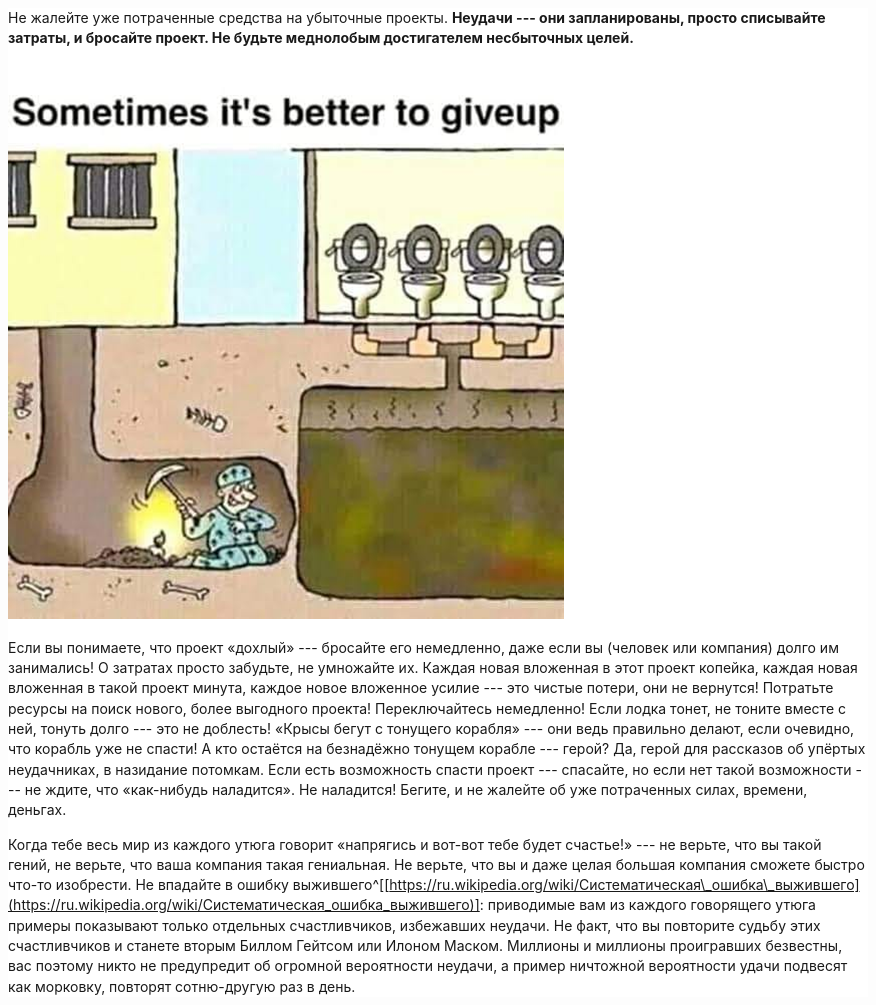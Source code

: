 Не жалейте уже потраченные средства на убыточные проекты. **Неудачи ---
они запланированы, просто списывайте затраты, и бросайте проект. Не
будьте меднолобым достигателем несбыточных целей.**


![](07-strategizing-instead-of-dreaming-46.png)


Если вы понимаете, что проект «дохлый» --- бросайте его немедленно, даже
если вы (человек или компания) долго им занимались! О затратах просто
забудьте, не умножайте их. Каждая новая вложенная в этот проект копейка,
каждая новая вложенная в такой проект минута, каждое новое вложенное
усилие --- это чистые потери, они не вернутся! Потратьте ресурсы на
поиск нового, более выгодного проекта! Переключайтесь немедленно! Если
лодка тонет, не тоните вместе с ней, тонуть долго --- это не доблесть!
«Крысы бегут с тонущего корабля» --- они ведь правильно делают, если
очевидно, что корабль уже не спасти! А кто остаётся на безнадёжно
тонущем корабле --- герой? Да, герой для рассказов об упёртых
неудачниках, в назидание потомкам. Если есть возможность спасти
проект --- спасайте, но если нет такой возможности --- не ждите, что
«как-нибудь наладится». Не наладится! Бегите, и не жалейте об уже
потраченных силах, времени, деньгах.

Когда тебе весь мир из каждого утюга говорит «напрягись и вот-вот тебе
будет счастье!» --- не верьте, что вы такой гений, не верьте, что ваша
компания такая гениальная. Не верьте, что вы и даже целая большая
компания сможете быстро что-то изобрести. Не впадайте в ошибку
выжившего^[[https://ru.wikipedia.org/wiki/Систематическая\_ошибка\_выжившего](https://ru.wikipedia.org/wiki/Систематическая_ошибка_выжившего)]:
приводимые вам из каждого говорящего утюга примеры показывают только
отдельных счастливчиков, избежавших неудачи. Не факт, что вы повторите
судьбу этих счастливчиков и станете вторым Биллом Гейтсом или Илоном
Маском. Миллионы и миллионы проигравших безвестны, вас поэтому никто не
предупредит об огромной вероятности неудачи, а пример ничтожной
вероятности удачи подвесят как морковку, повторят сотню-другую раз в
день.
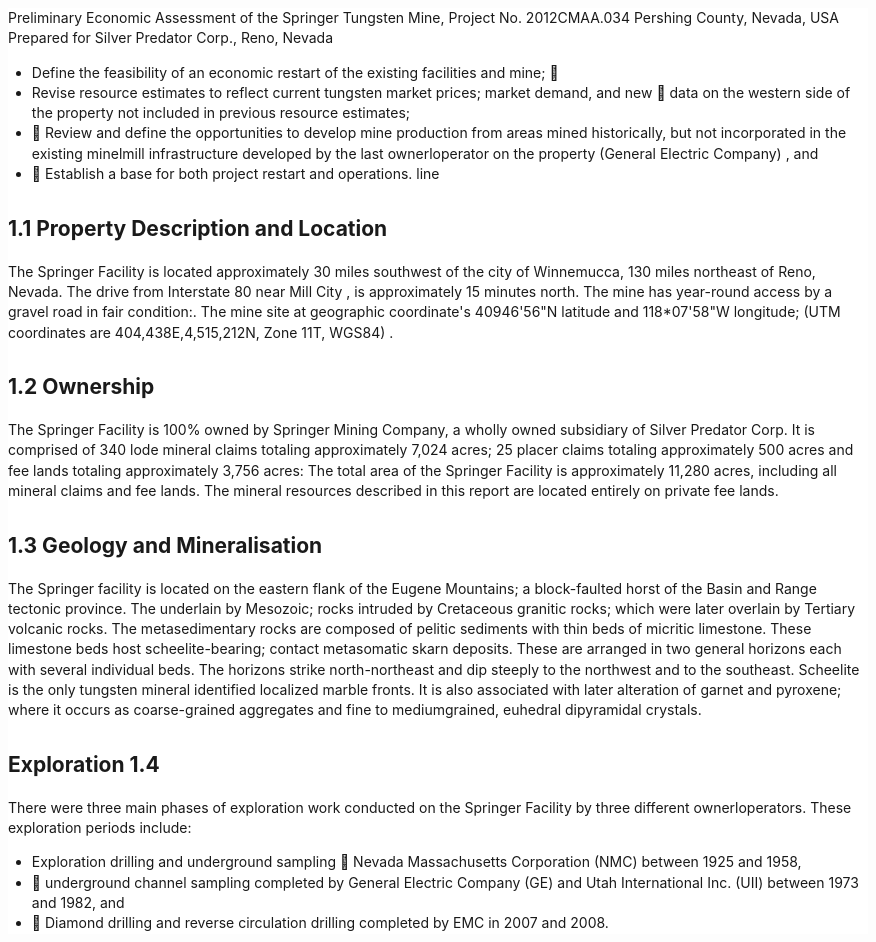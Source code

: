 Preliminary Economic Assessment of the Springer Tungsten Mine, Project No. 2012CMAA.034 Pershing County, Nevada, USA Prepared for Silver Predator Corp., Reno, Nevada



- Define the feasibility of an economic restart of the existing facilities and mine; 
- Revise resource estimates to reflect current   tungsten market   prices; market demand, and new  data on the western side of   the property not included in previous resource estimates;
-  Review and define the opportunities to develop mine production from areas mined historically, but not incorporated in the existing minelmill infrastructure developed by the last ownerloperator on the property (General Electric Company) , and
-  Establish a base for both project restart and operations. line

## 1.1 Property Description and Location

The Springer Facility is located approximately 30 miles southwest of the city of Winnemucca, 130 miles northeast of Reno, Nevada. The drive from Interstate 80 near Mill   City , is approximately 15 minutes north. The mine has year-round access by a gravel road in fair condition:. The mine site at geographic   coordinate's 40946'56"N latitude and 118*07'58"W longitude; (UTM coordinates are 404,438E,4,515,212N, Zone 11T, WGS84) .

## 1.2 Ownership

The Springer Facility is 100% owned by Springer Mining Company, a wholly owned   subsidiary of Silver Predator Corp. It is   comprised of 340 lode mineral claims totaling approximately 7,024 acres; 25 placer claims totaling approximately 500 acres and fee lands   totaling   approximately 3,756 acres: The total area of the Springer Facility is approximately 11,280 acres, including all mineral claims and fee lands. The mineral resources described in this report are located entirely on private fee lands.

## 1.3 Geology and Mineralisation

The Springer facility is located on the eastern flank of the Eugene Mountains; a block-faulted horst of the Basin and Range tectonic province. The underlain by Mesozoic; rocks intruded by Cretaceous granitic rocks; which were later overlain by Tertiary volcanic rocks. The metasedimentary rocks are composed of pelitic sediments with thin beds of micritic limestone. These limestone beds host scheelite-bearing; contact metasomatic skarn deposits.  These are arranged in two general horizons each with several individual beds. The horizons  strike north-northeast and dip steeply to the northwest and to the southeast. Scheelite is the only tungsten mineral identified localized marble fronts. It is also associated with later alteration of garnet and pyroxene; where it occurs as coarse-grained aggregates and fine to mediumgrained, euhedral dipyramidal crystals.



## Exploration 1.4

There were three main phases of exploration work conducted on the Springer Facility by three different ownerloperators. These exploration periods include:

- Exploration drilling and underground sampling  Nevada Massachusetts Corporation (NMC) between 1925 and 1958,
-  underground channel   sampling completed by General Electric Company (GE) and Utah International Inc. (UII) between 1973 and 1982, and
-  Diamond drilling and reverse circulation drilling  completed by EMC in 2007 and 2008.
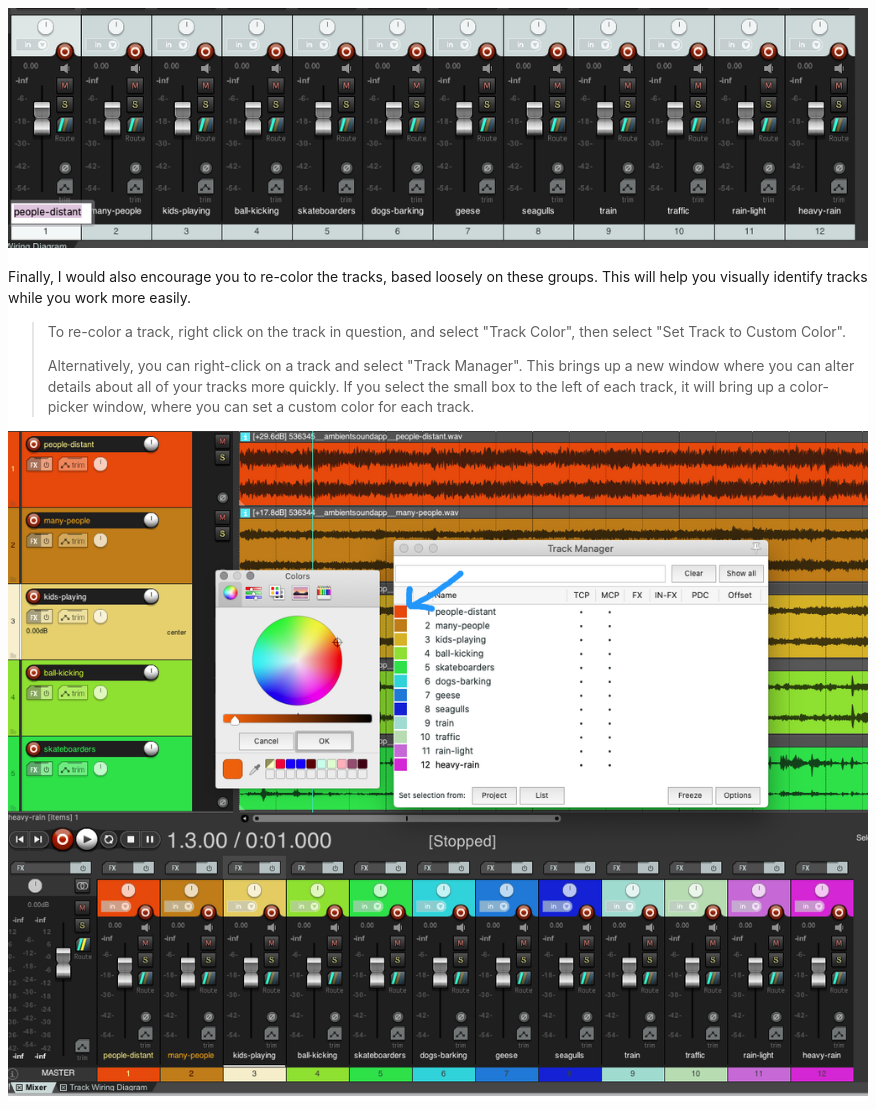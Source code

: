 ![Example of renaming, and re-ordering tracks in the Reaper mixer.](../imgs/mixer-names.png "Example of renaming, and re-ordering tracks in the Reaper mixer.")

Finally, I would also encourage you to re-color the tracks, based loosely on these groups. This will help you visually identify tracks while you work more easily.

> To re-color a track, right click on the track in question, and select "Track Color", then select "Set Track to Custom Color".
>
> Alternatively, you can right-click on a track and select "Track Manager". This brings up a new window where you can alter details about all of your tracks more quickly. If you select the small box to the left of each track, it will bring up a color-picker window, where you can set a custom color for each track.

![Example of how to color tracks.](../imgs/track-color.png "Example of how to color tracks.")
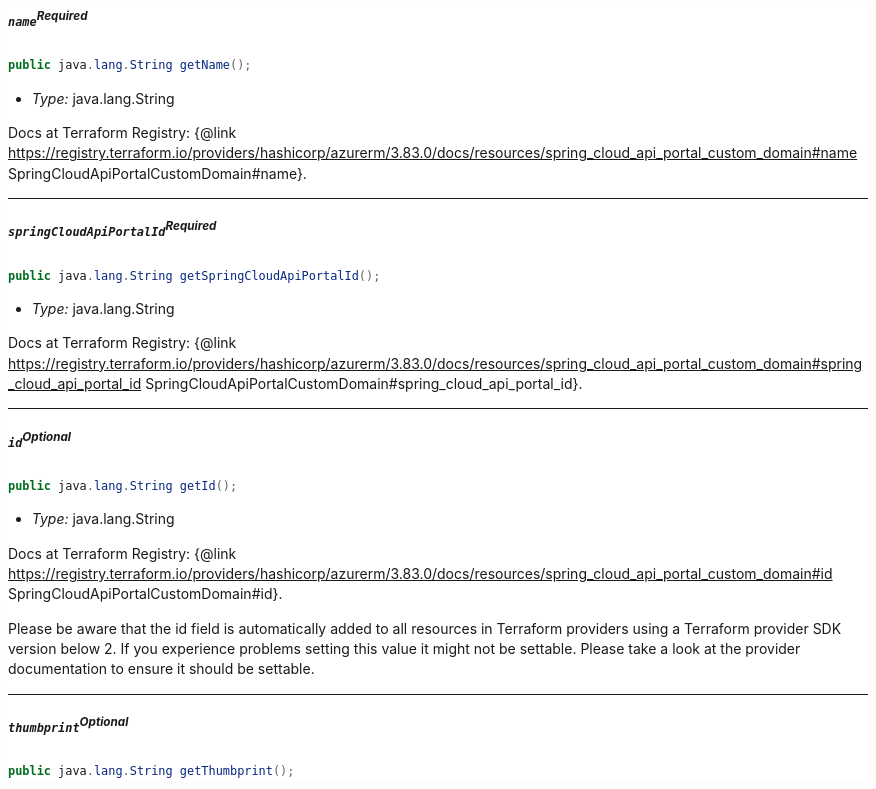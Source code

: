 ##### `name`<sup>Required</sup> <a name="name" id="@cdktf/provider-azurerm.springCloudApiPortalCustomDomain.SpringCloudApiPortalCustomDomainConfig.property.name"></a>

```java
public java.lang.String getName();
```

- *Type:* java.lang.String

Docs at Terraform Registry: {@link https://registry.terraform.io/providers/hashicorp/azurerm/3.83.0/docs/resources/spring_cloud_api_portal_custom_domain#name SpringCloudApiPortalCustomDomain#name}.

---

##### `springCloudApiPortalId`<sup>Required</sup> <a name="springCloudApiPortalId" id="@cdktf/provider-azurerm.springCloudApiPortalCustomDomain.SpringCloudApiPortalCustomDomainConfig.property.springCloudApiPortalId"></a>

```java
public java.lang.String getSpringCloudApiPortalId();
```

- *Type:* java.lang.String

Docs at Terraform Registry: {@link https://registry.terraform.io/providers/hashicorp/azurerm/3.83.0/docs/resources/spring_cloud_api_portal_custom_domain#spring_cloud_api_portal_id SpringCloudApiPortalCustomDomain#spring_cloud_api_portal_id}.

---

##### `id`<sup>Optional</sup> <a name="id" id="@cdktf/provider-azurerm.springCloudApiPortalCustomDomain.SpringCloudApiPortalCustomDomainConfig.property.id"></a>

```java
public java.lang.String getId();
```

- *Type:* java.lang.String

Docs at Terraform Registry: {@link https://registry.terraform.io/providers/hashicorp/azurerm/3.83.0/docs/resources/spring_cloud_api_portal_custom_domain#id SpringCloudApiPortalCustomDomain#id}.

Please be aware that the id field is automatically added to all resources in Terraform providers using a Terraform provider SDK version below 2.
If you experience problems setting this value it might not be settable. Please take a look at the provider documentation to ensure it should be settable.

---

##### `thumbprint`<sup>Optional</sup> <a name="thumbprint" id="@cdktf/provider-azurerm.springCloudApiPortalCustomDomain.SpringCloudApiPortalCustomDomainConfig.property.thumbprint"></a>

```java
public java.lang.String getThumbprint();
```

» **Instructions for the task**: In the entries above, find the line that contains "компания сможете быстро", then repeat exactly every line from the first one through that line, with no pictures.

» **Written response**:
Source code

: Не жалейте уже потраченные средства на убыточные проекты. **Неудачи ---
они запланированы, просто списывайте затраты, и бросайте проект. Не
будьте меднолобым достигателем несбыточных целей.**


![](07-strategizing-instead-of-dreaming-46.png)


Если вы понимаете, что проект «дохлый» --- бросайте его немедленно, даже
если вы (человек или компания) долго им занимались! О затратах просто
забудьте, не умножайте их. Каждая новая вложенная в этот проект копейка,
каждая новая вложенная в такой проект минута, каждое новое вложенное
усилие --- это чистые потери, они не вернутся! Потратьте ресурсы на
поиск нового, более выгодного проекта! Переключайтесь немедленно! Если
лодка тонет, не тоните вместе с ней, тонуть долго --- это не доблесть!
«Крысы бегут с тонущего корабля» --- они ведь правильно делают, если
очевидно, что корабль уже не спасти! А кто остаётся на безнадёжно
тонущем корабле --- герой? Да, герой для рассказов об упёртых
неудачниках, в назидание потомкам. Если есть возможность спасти
проект --- спасайте, но если нет такой возможности --- не ждите, что
«как-нибудь наладится». Не наладится! Бегите, и не жалейте об уже
потраченных силах, времени, деньгах.

Когда тебе весь мир из каждого утюга говорит «напрягись и вот-вот тебе
будет счастье!» --- не верьте, что вы такой гений, не верьте, что ваша
компания такая гениальная. Не верьте, что вы и даже целая большая
компания сможете быстро что-то изобрести. Не впадайте в ошибку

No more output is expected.